MSI X399 Gaming Pro Carbon AC Motherboard Specifications
We wanted to start with the motherboard specs. One area that the AMD Ryzen Threadripper excels is having plenty of expansion capabilities. Here are the specs from MSI:
Since this motherboard is marketed with dual use (for gaming as well) there are a number of neat features targeting that segment.
- Designed for Extreme Performance: 10+3 power phase, DIGITAL POWER Design
- MYSTIC LIGHT: 16.8 million colors / 17 effects controlled in one click. MYSTIC LIGHT SYNC support both RGB and RAINBOW LED strip
- 3D Printing Support: exchangeable cover and 3D XMOUNTING screws
- Lightning Fast Game experience: 3x TURBO M.2 with M.2 Shield, LIGHTNING USB 3.1 GEN2
- VR READY and VR BOOST: Best virtual reality game experience without latency, reduces motion sickness. Supports Nahimic VR
- AUDIO BOOST 4 with NAHIMIC 2+: Reward your ears with studio grade sound quality for the most immersive gaming experience
- DDR4 Boost with Steel Armor: Fully isolated, shielded and optimized DDR4 PCB design to give your DDR4 memory a performance boost
MSI X399 Gaming Pro Carbon AC Motherboard Overview
Let us start with the packaging as one gets more than just a simple motherboard here.
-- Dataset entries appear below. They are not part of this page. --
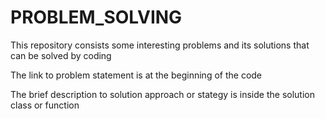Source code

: # PROBLEM_SOLVING
This repository consists some interesting problems and its solutions that can be solved by coding 


The link to problem statement is at the beginning of the code


The brief description to solution approach or stategy is inside the solution class or function


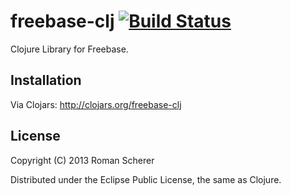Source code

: # freebase-clj [![Build Status](https://travis-ci.org/r0man/freebase-clj.png)](https://travis-ci.org/r0man/freebase-clj)

Clojure Library for Freebase.

## Installation

Via Clojars: http://clojars.org/freebase-clj

## License

Copyright (C) 2013 Roman Scherer

Distributed under the Eclipse Public License, the same as Clojure.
Front and back of the retail packaging for the X399 Gaming Pro Carbon AC highlights major features of this new motherboard, X399 and Socket TR4 are the major descriptions on the lower right corner.
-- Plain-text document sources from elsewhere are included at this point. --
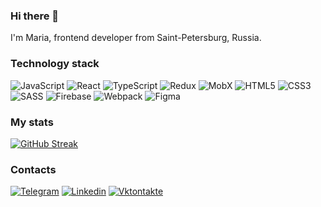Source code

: ### Hi there 👋

I'm Maria, frontend developer from Saint-Petersburg, Russia.

### Technology stack
![JavaScript](https://img.shields.io/badge/JavaScript-black?style=for-the-badge&logo=javascript)
![React](https://img.shields.io/badge/React-black?style=for-the-badge&logo=react)
![TypeScript](https://img.shields.io/badge/TypeScript-black?style=for-the-badge&logo=typescript)
![Redux](https://img.shields.io/badge/Redux-black?style=for-the-badge&logo=redux)
![MobX](https://img.shields.io/badge/MobX-black?style=for-the-badge&logo=mobx)
![HTML5](https://img.shields.io/badge/HTML5-black?style=for-the-badge&logo=html5)
![CSS3](https://img.shields.io/badge/CSS3-black?style=for-the-badge&logo=css3&logoColor=2965f1)
![SASS](https://img.shields.io/badge/SASS-black?style=for-the-badge&logo=SASS)
![Firebase](https://img.shields.io/badge/Firebase-black?style=for-the-badge&logo=firebase)
![Webpack](https://img.shields.io/badge/Webpack-black?style=for-the-badge&logo=webpack)
![Figma](https://img.shields.io/badge/Figma-black?style=for-the-badge&logo=figma)


### My stats
[![GitHub Streak](http://github-readme-streak-stats.herokuapp.com?user=mrglk&theme=dark&background=000000)](https://git.io/streak-stats)

### Contacts
[![Telegram](https://img.shields.io/badge/Telegram-black?style=for-the-badge&logo=telegram)](https://t.me/mrmnvch)
[![Linkedin](https://img.shields.io/badge/Linkedin-black?style=for-the-badge&logo=linkedin&logoColor=0A66C2)](https://www.linkedin.com/in/maria-galko-60aa63140/)
[![Vktontakte](https://img.shields.io/badge/Vktontakte-black?style=for-the-badge&logo=vk&logoColor=4F7DB3)](https://vk.com/mrmnvch)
Like most motherboards, in this class, we find a wealth of information about features and specifications on the back of the retail box.
Let us open up the retail back and take a look at the contents.
The top compartment holds the motherboard, and we find all the accessories underneath.
Here is the accessory list:
- 1x Drivers & Utilities Disc
- 1x Motherboard User Guide
- 1x Quick Guide
- 1x SLI Bridge Connector
- 1x I/O Shield
- 1x 1 to 2 RGB LED Extension Y Cable 80cm
- 4x SATA Cables
- 1x SATA Cable Label
- 1x Case Badge
- 1x OC Fan Stand
- 2x Set of Exchangeable Covers
- 12x 3D X-MOUNTING Screw Pillars
- 1x Wi-Fi/Bluetooth PCIe Card
- 1x USB Cable
- 2x Antennas
The X399 Gaming Pro Carbon AC is an impressive motherboard, as you can see the new Socket TR4 for the AMD Threadripper processor takes up a huge amount of board space.
Memory slots fill out the right side of the motherboard taking up the remaining space of the motherboard right side. It is no small feat that this is an ATX form factor motherboard instead of an EATX size. MSI has a lot they are cramming onto the platform.
M.2 NVMe SSD slots fill the space between each PCIe slot. Each of these M.2 slots includes a handy heat sink to help cool these drives.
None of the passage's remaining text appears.